Saved data entries:
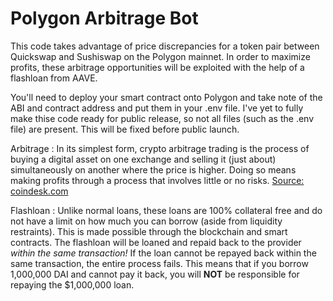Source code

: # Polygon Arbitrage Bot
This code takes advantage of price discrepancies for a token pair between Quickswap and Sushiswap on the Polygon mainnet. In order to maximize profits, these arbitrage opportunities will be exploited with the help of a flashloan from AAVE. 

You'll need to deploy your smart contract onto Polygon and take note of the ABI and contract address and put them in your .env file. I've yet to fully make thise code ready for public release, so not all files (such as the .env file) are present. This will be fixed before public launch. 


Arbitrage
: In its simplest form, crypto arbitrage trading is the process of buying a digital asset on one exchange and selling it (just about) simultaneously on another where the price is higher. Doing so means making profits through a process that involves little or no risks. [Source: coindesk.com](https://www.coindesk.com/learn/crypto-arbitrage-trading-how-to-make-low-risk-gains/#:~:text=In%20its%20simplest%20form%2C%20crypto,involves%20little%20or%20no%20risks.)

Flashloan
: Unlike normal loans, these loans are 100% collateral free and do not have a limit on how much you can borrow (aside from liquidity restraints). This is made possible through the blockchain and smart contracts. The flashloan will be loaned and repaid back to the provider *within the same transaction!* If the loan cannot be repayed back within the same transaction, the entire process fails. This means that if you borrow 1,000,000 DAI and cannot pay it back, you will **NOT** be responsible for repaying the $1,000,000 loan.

---

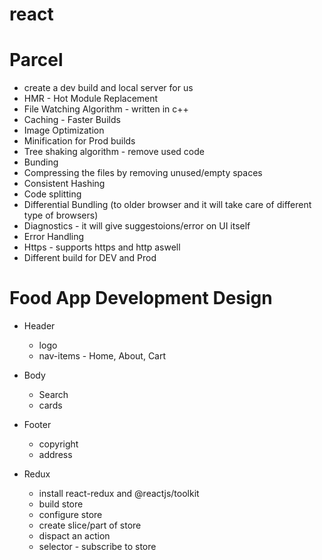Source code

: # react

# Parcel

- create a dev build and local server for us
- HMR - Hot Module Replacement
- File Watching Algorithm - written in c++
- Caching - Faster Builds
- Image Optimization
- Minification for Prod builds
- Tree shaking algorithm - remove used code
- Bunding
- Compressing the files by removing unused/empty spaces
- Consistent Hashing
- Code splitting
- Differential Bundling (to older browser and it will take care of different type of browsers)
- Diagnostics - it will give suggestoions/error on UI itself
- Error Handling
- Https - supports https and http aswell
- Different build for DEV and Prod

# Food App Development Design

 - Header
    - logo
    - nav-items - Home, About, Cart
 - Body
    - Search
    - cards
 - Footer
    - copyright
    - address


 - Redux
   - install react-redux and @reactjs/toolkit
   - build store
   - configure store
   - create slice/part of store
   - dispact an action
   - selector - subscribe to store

■ Problem details
All lines above from the one containing "- nav-items - Home, About, Cart" to the one containing "- selector - subscribe to store" must be repeated exactly, both lines included, and no others.

■ Response area
    - nav-items - Home, About, Cart
 - Body
    - Search
    - cards
 - Footer
    - copyright
    - address


 - Redux
   - install react-redux and @reactjs/toolkit
   - build store
   - configure store
   - create slice/part of store
   - dispact an action
   - selector - subscribe to store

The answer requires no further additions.